Of the new task force, Burnham said: “Sadly, as we have seen all too recently in Greater Manchester at Bury, new owners armed with little more than empty promises can come into clubs at the point of crisis and make matters worse.

“Football clubs lie at the heart of our communities and require a community response that provides a long-term solution.

"Fans and local communities can’t be left high and dry again. We are determined not to let this happen with Oldham.

“Latics are at the heart of the Oldham community. To protect its future the club should, ideally, be in the hands of the community, not private individuals.

"Supporter groups are discussing plans for a community share offer that will enable the fans and the wider Oldham community to come together and secure that future.

"If successful, the club’s future should be secured for the next 100 years and beyond."

The taskforce is made up of the Football Supporters’ Association and Co-operatives UK, supported by The Co-operative Bank through the Hive programme. Its broader aims are to ensure supporter-led solutions are in place before crisis point is reached.

Poor management by previous owners resulted in Bury Football Club collapsing into administration and being thrown out of the Football League.

The project to revive Bury FC places supporters and the local community at its heart. GMCA staff and the Football Supporters’ Association (FSA) are supporting the local authority, supporter groups, and private investors to bring professional football back to the town.

The ground has been bought from the administrators and a five-year business plan is being developed - a collaborative community response which provides valuable lessons for the whole of football.

Burnham added: “I have got huge respect for Andy Walsh and the FSA, who are continuing the work of an organisation I founded over 20 years ago called Supporters Direct.

"It’s my belief they could potentially achieve so much more - and expand supporter ownership of our clubs - if they were working with the backing of mayoral combined authorities. That is what I want this taskforce to explore, starting with Oldham Athletic.”

Paul Whitehead, from Oldham Athletic Supporters’ Foundation, said: “After a long period of upheaval for the club, we are committed to finding solutions that can unite the fanbase and command the support of all those who care about Oldham Athletic. We are putting in the work now to establish a structure for the longer term stability of the club.”

Andy Walsh, from the FSA, added: “The FSA has more than 20 years of experience of helping supporters and football clubs.

"The FSA continues the work of our predecessor organisation Supporters Direct in developing model constitutions for community benefit societies and governance frameworks for football clubs. This work gives supporters a voice but began before devolved powers existed.

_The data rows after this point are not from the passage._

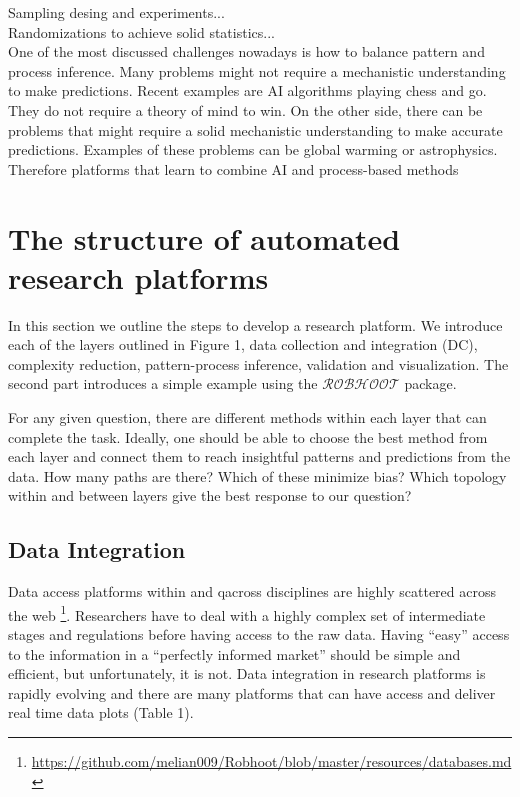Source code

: \documentclass[english,12pt]{article}
\begin{document}
Sampling desing and experiments...\\

Randomizations to achieve solid statistics...\\

One of the most discussed challenges nowadays is how to balance
pattern and process inference. Many problems might not require a
mechanistic understanding to make predictions. Recent examples are AI
algorithms playing chess and go. They do not require a theory of mind
to win. On the other side, there can be problems that might require a
solid mechanistic understanding to make accurate predictions. Examples
of these problems can be global warming or astrophysics. Therefore
platforms that learn to combine AI and process-based methods



\section{The structure of automated research platforms}
In this section we outline the steps to develop a research
platform. We introduce each of the layers outlined in Figure 1, data
collection and integration (DC), complexity reduction, pattern-process
inference, validation and visualization. The second part introduces a
simple example using the $\mathcal{ROBHOOT}$ package.


For any given question, there are different
methods within each layer that can complete the task. Ideally, one
should be able to choose the best method from each layer and connect
them to reach insightful patterns and predictions from the data. How
many paths are there? Which of these minimize bias? Which topology
within and between layers give the best response to our question?

\subsection{Data Integration}

Data access platforms within and qacross disciplines are highly
scattered across the web
\footnote{\url{https://github.com/melian009/Robhoot/blob/master/resources/databases.md}}. Researchers
have to deal with a highly complex set of intermediate stages and
regulations before having access to the raw data. Having ``easy''
access to the information in a ``perfectly informed market'' should be
simple and efficient, but unfortunately, it is not. Data integration
in research platforms is rapidly evolving and there are many platforms
that can have access and deliver real time data plots (Table 1).
\end{document}
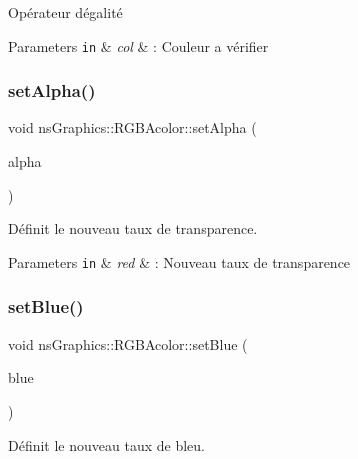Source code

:Opérateur d\textquotesingle{}égalité 


\begin{DoxyParams}[1]{Parameters}
\mbox{\tt in}  & {\em col} & \+: Couleur a vérifier \\
\hline
\end{DoxyParams}
\mbox{\label{classns_graphics_1_1_r_g_b_acolor_aa478d3c5b8b56f590a12461fe2ab4bbf}} 
\subsubsection{\texorpdfstring{set\+Alpha()}{setAlpha()}}
{\footnotesize\ttfamily void ns\+Graphics\+::\+R\+G\+B\+Acolor\+::set\+Alpha (\begin{DoxyParamCaption}\item[{const G\+Lubyte \&}]{alpha }\end{DoxyParamCaption})}



Définit le nouveau taux de transparence. 


\begin{DoxyParams}[1]{Parameters}
\mbox{\tt in}  & {\em red} & \+: Nouveau taux de transparence \\
\hline
\end{DoxyParams}
\mbox{\label{classns_graphics_1_1_r_g_b_acolor_ac6f522de2f51788d98846034174fb16a}} 
\subsubsection{\texorpdfstring{set\+Blue()}{setBlue()}}
{\footnotesize\ttfamily void ns\+Graphics\+::\+R\+G\+B\+Acolor\+::set\+Blue (\begin{DoxyParamCaption}\item[{const G\+Lubyte \&}]{blue }\end{DoxyParamCaption})}



Définit le nouveau taux de bleu. 


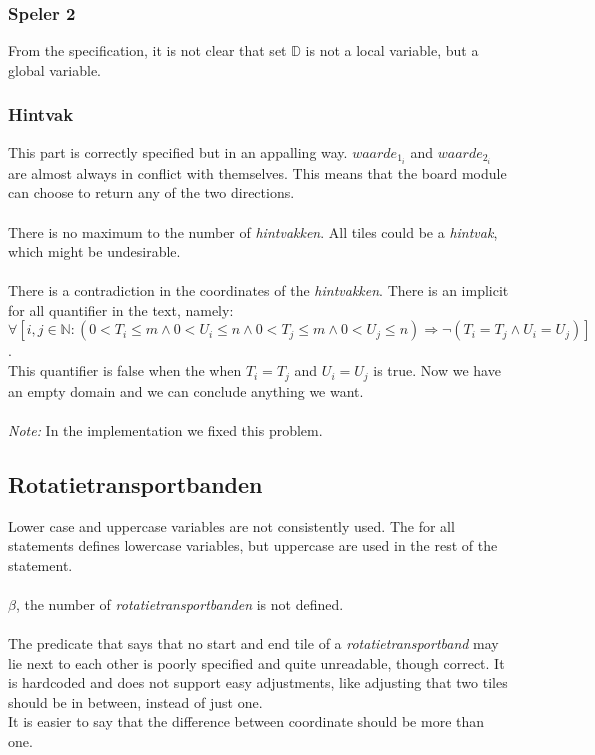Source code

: \documentclass[a4paper,twoside,11pt]{article}
\begin{document}
  \subsubsection{Speler 2} %
  \label{sub:speler_2}
    From the specification, it is not clear that set $\mathbb{D}$ is not a local variable, but a global variable.

  \subsubsection{Hintvak} %
  \label{sub:hintvak}
    This part is correctly specified but in an appalling way.  $waarde_{1_{i}} $ and
    $waarde_{2_{i}}$ are almost always in conflict with themselves. This means that the board module can choose to return any of the two directions.  \\ \\
    There is no maximum to the number of \emph{hintvakken}. All tiles could be a \emph{hintvak}, which might be undesirable. \\ \\
    There is a contradiction in the coordinates of the \emph{hintvakken}. There is an implicit for all quantifier in the text, namely: $\forall [i,j \in \mathbb{N}: (0 < T_{i} \leq m \land 0 < U_{i} \leq n \land 0 < T_{j} \leq m \land 0 < U_{j} \leq n)  \Rightarrow \neg (T_{i} = T_{j} \land U_{i} = U_{j}) ]$. \\
    This quantifier is false when the when $T_{i} = T_{j}$ and $U_{i} = U_{j}$ is true. Now we have an empty domain and we can conclude anything we want. \\ \\
    \emph{Note:} In the implementation we fixed this problem.

  
  \subsection{Rotatietransportbanden} %
  \label{sub:rotatietransportbanden}
    Lower case and uppercase variables are not consistently used. The for all statements defines lowercase variables, but uppercase are used in the rest of the statement.\\ \\
    $\beta$, the number of \emph{rotatietransportbanden} is not defined. \\ \\
    The predicate that says that no start and end tile of a \emph{rotatietransportband} may lie next to each other is poorly specified and quite unreadable, though correct. It is hardcoded and does not support easy adjustments, like adjusting that two tiles should be in between, instead of just one. \\
    It is easier to say that the difference between coordinate should be more than one. \\ \\
  
\end{document}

"This taskforce has the opportunity to really innovate and find new ways to help clubs and supporters embed community wealth through football’s engagement with local economic and social impact initiatives.”

Rose Marley, CEO of Co-operatives UK, said: “A co-operative is when a group of people come together to serve their members’ needs. In this case we’re talking about the fans as members. Famously started by Oldham’s sister town Rochdale, co-operatives are becoming the go-to business model for communities and business that want to take control and ownership of their assets.

“We’re seeing it more and more across community energy companies, data ownership and control and of course. Everyone is familiar with The Co-op shops, owned by their customers, but this opportunity with Oldham will create a blueprint for other clubs and sporting assets to ensure they have a stake and a say in their club’s day-to-day operations as well as all future decisions.”